(Stored data)
***

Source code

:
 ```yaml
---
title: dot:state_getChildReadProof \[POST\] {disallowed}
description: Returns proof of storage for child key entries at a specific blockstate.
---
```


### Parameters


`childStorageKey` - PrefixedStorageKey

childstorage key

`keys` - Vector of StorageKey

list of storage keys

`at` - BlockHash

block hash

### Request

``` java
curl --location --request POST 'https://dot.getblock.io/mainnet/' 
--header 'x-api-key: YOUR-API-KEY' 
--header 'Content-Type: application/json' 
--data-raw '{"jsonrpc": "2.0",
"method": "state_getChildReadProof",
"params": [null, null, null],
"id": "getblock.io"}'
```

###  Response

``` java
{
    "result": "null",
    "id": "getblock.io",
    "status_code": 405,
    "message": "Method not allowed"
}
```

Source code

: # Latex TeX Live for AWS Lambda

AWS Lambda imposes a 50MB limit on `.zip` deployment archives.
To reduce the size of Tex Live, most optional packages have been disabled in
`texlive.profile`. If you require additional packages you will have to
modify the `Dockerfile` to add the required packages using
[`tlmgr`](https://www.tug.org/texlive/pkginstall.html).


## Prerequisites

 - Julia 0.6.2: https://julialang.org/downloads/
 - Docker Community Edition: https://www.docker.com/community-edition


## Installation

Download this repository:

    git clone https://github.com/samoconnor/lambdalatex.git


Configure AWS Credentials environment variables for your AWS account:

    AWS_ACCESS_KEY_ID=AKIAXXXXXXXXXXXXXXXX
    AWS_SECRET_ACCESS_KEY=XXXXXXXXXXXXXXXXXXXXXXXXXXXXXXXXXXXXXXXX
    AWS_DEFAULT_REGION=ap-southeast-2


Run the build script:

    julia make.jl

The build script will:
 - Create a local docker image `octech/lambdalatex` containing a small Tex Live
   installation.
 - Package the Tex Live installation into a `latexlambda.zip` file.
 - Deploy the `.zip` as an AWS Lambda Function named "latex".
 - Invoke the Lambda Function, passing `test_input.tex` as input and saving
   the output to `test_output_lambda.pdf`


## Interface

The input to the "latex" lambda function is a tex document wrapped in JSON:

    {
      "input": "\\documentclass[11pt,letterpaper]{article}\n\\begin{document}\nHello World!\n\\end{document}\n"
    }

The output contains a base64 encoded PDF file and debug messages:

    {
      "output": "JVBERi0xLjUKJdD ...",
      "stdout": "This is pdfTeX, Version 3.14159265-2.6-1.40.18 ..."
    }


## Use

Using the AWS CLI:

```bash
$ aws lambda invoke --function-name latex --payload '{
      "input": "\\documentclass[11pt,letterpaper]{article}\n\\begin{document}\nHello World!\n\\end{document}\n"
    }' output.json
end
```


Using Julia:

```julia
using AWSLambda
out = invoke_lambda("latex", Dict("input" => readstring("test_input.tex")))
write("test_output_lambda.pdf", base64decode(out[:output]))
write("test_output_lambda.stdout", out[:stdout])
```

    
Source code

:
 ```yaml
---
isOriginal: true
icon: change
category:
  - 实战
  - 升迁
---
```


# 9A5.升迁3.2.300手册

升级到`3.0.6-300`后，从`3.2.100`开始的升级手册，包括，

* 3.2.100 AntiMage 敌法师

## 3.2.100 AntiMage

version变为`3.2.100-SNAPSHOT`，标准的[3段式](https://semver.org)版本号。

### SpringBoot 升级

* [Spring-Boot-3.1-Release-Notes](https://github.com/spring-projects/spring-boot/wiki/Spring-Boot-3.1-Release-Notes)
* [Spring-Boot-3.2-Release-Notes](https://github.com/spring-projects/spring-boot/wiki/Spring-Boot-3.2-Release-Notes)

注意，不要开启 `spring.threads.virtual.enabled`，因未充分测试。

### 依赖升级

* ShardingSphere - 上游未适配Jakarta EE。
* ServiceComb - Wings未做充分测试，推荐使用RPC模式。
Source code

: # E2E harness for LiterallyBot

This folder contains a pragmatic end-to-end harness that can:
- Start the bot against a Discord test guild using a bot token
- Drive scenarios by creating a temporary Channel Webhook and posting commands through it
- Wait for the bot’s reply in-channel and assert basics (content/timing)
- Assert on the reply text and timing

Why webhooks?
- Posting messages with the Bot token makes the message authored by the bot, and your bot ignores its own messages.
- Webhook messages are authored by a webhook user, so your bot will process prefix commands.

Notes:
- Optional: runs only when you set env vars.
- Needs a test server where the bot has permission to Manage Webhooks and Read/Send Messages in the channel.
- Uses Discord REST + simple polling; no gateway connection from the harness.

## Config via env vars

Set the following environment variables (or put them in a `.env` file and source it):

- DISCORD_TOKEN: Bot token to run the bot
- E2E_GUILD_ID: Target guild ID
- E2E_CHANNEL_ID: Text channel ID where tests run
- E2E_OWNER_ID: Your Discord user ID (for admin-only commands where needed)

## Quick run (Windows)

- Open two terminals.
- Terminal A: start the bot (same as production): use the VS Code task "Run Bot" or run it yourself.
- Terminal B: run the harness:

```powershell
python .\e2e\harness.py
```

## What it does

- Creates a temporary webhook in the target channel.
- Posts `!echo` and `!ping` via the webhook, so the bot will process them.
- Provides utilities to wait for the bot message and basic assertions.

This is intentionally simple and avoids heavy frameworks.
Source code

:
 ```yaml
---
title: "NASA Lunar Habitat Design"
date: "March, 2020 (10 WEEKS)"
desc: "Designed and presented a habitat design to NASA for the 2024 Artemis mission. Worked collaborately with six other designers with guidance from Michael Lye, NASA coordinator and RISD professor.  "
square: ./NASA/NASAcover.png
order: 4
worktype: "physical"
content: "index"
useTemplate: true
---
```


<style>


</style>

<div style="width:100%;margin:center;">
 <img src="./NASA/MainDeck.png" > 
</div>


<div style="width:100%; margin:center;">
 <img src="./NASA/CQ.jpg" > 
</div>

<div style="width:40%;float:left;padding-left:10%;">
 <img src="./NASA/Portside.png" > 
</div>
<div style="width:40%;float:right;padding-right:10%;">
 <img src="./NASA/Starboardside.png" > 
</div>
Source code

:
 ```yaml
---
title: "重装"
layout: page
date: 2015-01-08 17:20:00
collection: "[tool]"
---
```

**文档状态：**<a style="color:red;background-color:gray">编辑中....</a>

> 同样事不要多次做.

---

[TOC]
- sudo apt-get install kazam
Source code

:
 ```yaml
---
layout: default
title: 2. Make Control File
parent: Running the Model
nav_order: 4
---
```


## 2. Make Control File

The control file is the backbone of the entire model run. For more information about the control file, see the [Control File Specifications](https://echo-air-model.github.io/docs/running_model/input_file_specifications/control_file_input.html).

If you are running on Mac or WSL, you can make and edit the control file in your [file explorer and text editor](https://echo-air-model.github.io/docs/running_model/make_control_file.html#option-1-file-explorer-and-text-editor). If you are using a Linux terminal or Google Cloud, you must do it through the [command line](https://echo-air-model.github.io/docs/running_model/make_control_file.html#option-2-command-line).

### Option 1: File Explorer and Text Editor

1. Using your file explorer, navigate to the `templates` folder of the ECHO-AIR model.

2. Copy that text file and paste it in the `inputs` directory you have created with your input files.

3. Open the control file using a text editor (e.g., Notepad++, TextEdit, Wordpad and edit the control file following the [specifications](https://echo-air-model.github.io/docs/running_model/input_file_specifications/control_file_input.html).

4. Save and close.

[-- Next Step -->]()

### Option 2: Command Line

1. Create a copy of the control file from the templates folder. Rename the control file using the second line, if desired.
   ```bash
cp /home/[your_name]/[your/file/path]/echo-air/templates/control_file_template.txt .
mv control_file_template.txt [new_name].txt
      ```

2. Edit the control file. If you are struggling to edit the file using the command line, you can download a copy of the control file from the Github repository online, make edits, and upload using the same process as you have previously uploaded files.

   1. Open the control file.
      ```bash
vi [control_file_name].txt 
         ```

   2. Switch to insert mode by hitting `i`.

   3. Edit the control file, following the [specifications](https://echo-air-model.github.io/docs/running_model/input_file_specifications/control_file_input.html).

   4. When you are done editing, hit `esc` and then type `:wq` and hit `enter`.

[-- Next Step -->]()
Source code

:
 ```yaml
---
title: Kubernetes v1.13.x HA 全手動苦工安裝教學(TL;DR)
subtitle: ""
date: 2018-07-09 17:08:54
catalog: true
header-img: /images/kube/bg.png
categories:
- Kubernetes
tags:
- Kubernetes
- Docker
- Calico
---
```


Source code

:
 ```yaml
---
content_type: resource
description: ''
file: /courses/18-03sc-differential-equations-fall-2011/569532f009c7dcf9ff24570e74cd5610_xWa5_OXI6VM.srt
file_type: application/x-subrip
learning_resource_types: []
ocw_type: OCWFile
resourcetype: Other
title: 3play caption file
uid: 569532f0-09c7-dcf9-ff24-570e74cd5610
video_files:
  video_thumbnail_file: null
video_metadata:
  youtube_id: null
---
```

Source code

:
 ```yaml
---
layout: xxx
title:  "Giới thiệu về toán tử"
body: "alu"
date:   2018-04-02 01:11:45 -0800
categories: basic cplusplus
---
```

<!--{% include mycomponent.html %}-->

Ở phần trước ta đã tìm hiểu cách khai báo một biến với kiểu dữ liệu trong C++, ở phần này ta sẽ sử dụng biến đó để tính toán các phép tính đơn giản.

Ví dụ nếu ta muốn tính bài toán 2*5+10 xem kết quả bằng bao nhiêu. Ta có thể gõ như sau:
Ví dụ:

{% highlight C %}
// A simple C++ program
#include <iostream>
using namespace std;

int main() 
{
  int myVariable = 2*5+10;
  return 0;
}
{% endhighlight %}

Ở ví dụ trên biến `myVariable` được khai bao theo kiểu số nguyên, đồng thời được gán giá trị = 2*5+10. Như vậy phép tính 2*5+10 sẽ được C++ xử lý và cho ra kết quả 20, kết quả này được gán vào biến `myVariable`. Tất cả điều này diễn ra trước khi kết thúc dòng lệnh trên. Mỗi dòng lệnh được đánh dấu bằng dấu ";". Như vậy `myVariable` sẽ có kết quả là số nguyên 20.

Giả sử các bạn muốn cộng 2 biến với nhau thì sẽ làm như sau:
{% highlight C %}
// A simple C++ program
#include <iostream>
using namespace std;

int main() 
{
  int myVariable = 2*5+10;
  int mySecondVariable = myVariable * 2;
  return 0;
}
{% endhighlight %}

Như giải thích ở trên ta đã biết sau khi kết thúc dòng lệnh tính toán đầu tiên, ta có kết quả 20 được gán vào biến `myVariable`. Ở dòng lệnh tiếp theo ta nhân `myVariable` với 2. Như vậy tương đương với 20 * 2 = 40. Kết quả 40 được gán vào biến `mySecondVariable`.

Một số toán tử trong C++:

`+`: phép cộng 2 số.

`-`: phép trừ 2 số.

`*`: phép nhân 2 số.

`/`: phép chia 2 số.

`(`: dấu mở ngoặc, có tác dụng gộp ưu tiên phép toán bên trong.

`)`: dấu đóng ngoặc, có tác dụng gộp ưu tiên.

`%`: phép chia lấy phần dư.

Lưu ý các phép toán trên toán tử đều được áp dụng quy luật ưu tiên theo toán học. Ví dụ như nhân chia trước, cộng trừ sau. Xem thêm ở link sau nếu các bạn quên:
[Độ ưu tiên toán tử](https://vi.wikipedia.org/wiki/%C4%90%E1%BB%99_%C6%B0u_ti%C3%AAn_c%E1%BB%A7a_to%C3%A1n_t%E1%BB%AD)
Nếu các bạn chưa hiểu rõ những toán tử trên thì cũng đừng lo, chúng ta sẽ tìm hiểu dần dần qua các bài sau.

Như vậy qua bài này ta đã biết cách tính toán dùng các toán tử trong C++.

***

## Your goal
The line with "Vector of StorageKey" marks the end; reproduce exactly every line from the start of the entries up to it, that line included.

## Response
Source code

:
 ```yaml
---
title: dot:state_getChildReadProof \[POST\] {disallowed}
description: Returns proof of storage for child key entries at a specific blockstate.
---
```


### Parameters


`childStorageKey` - PrefixedStorageKey

childstorage key

`keys` - Vector of StorageKey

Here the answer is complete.